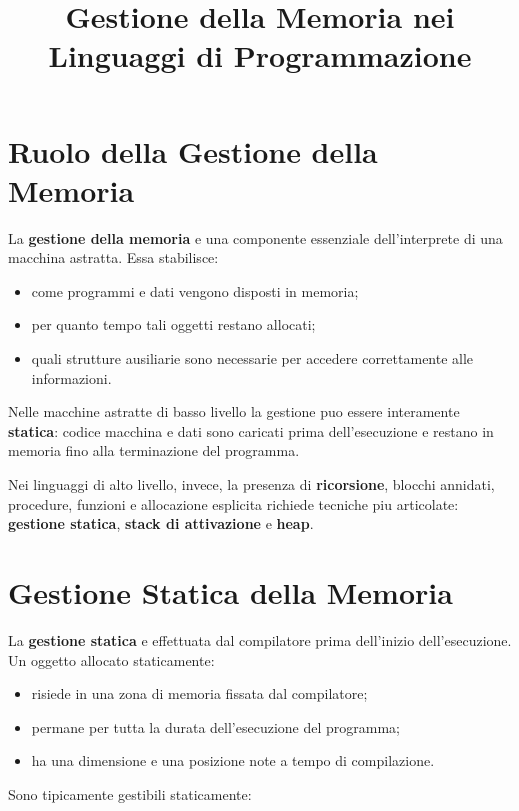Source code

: \documentclass{article}
\title{Gestione della Memoria nei Linguaggi di Programmazione}
\author{}
\date{}
\begin{document}
\maketitle

\section{Ruolo della Gestione della Memoria}

La \textbf{gestione della memoria} e una componente essenziale dell'interprete di una macchina astratta. Essa stabilisce:

\begin{itemize}
  \item come programmi e dati vengono disposti in memoria;
  \item per quanto tempo tali oggetti restano allocati;
  \item quali strutture ausiliarie sono necessarie per accedere correttamente alle informazioni.
\end{itemize}

Nelle macchine astratte di basso livello la gestione puo essere interamente \textbf{statica}: codice macchina e dati sono caricati prima dell'esecuzione e restano in memoria fino alla terminazione del programma.

Nei linguaggi di alto livello, invece, la presenza di \textbf{ricorsione}, blocchi annidati, procedure, funzioni e allocazione esplicita richiede tecniche piu articolate: \textbf{gestione statica}, \textbf{stack di attivazione} e \textbf{heap}.

\section{Gestione Statica della Memoria}

La \textbf{gestione statica} e effettuata dal compilatore prima dell'inizio dell'esecuzione. Un oggetto allocato staticamente:

\begin{itemize}
  \item risiede in una zona di memoria fissata dal compilatore;
  \item permane per tutta la durata dell'esecuzione del programma;
  \item ha una dimensione e una posizione note a tempo di compilazione.
\end{itemize}

Sono tipicamente gestibili staticamente:
\end{document}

- _What the task requires_
Using the entries above, extract exactly the span from the line with "della Gestione della" to the line with "oggetti restano allocati;", both lines included; leave out everything else.

- _Solution to this exercise_
\section{Ruolo della Gestione della Memoria}

La \textbf{gestione della memoria} e una componente essenziale dell'interprete di una macchina astratta. Essa stabilisce:

\begin{itemize}
  \item come programmi e dati vengono disposti in memoria;
  \item per quanto tempo tali oggetti restano allocati;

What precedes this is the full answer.